He now appeals from an order denying his motion for a new trial based on newly discovered evidence that on August 29, 1991, Officer Kane pled guilty to the crime of official misconduct, a violation of N.J.S.A 2C:30-2. Defendant filed his motion in the Municipal Court on October 15,1991, more than three years after his conviction. He submitted no evidence to support the motion. He claimed in his brief, however, that Kane’s misconduct was “falsifying breathalyzer test results and stealing money from
*225 citizens subject to investigation and arrest.” Defendant did not claim that Kane admitted having falsified defendant’s breathalyzer reading. Municipal Court Judge Rand and later, on appeal, Superior Court Judge Natal denied the motion. Judge Natal held that the motion was time-barred. He added that even if it were not time-barred, Kane’s plea in 1991 was not probative of whether he testified truthfully at defendant’s trial in 1988.We agree that defendant’s motion for a new trial was barred by the two-year limitations period of R. 7:4-7, a period that may not be enlarged by the parties or the court. R. l:3-4(c).

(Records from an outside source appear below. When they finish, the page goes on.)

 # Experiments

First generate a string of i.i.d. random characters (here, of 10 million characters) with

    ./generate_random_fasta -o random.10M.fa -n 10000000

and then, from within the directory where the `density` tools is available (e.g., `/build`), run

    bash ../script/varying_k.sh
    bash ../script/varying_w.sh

The criteria for granting a new trial and the limitation periods for seeking such relief differ depending on whether the judgment sought to be vacated had been entered in a criminal matter in the Superior Court (R. 3:20-1), in a Municipal Court matter (R. 7:4-7) or in a civil matter in the Superior Court (R. 4:50).
We first compare the Rule pertaining to criminal matters in the Superior Court with the Rule pertaining to Municipal Court matters. Rule 3:20-1, the Superior Court Rule, provides in relevant part:
The trial judge on defendant’s motion may grant him a new trial if required in the interest of justice. If the trial was by the judge without a jury, he may, on defendant’s motion for a new trial, vacate the judgment if entered, take additional testimony and direct the entry of a new judgment.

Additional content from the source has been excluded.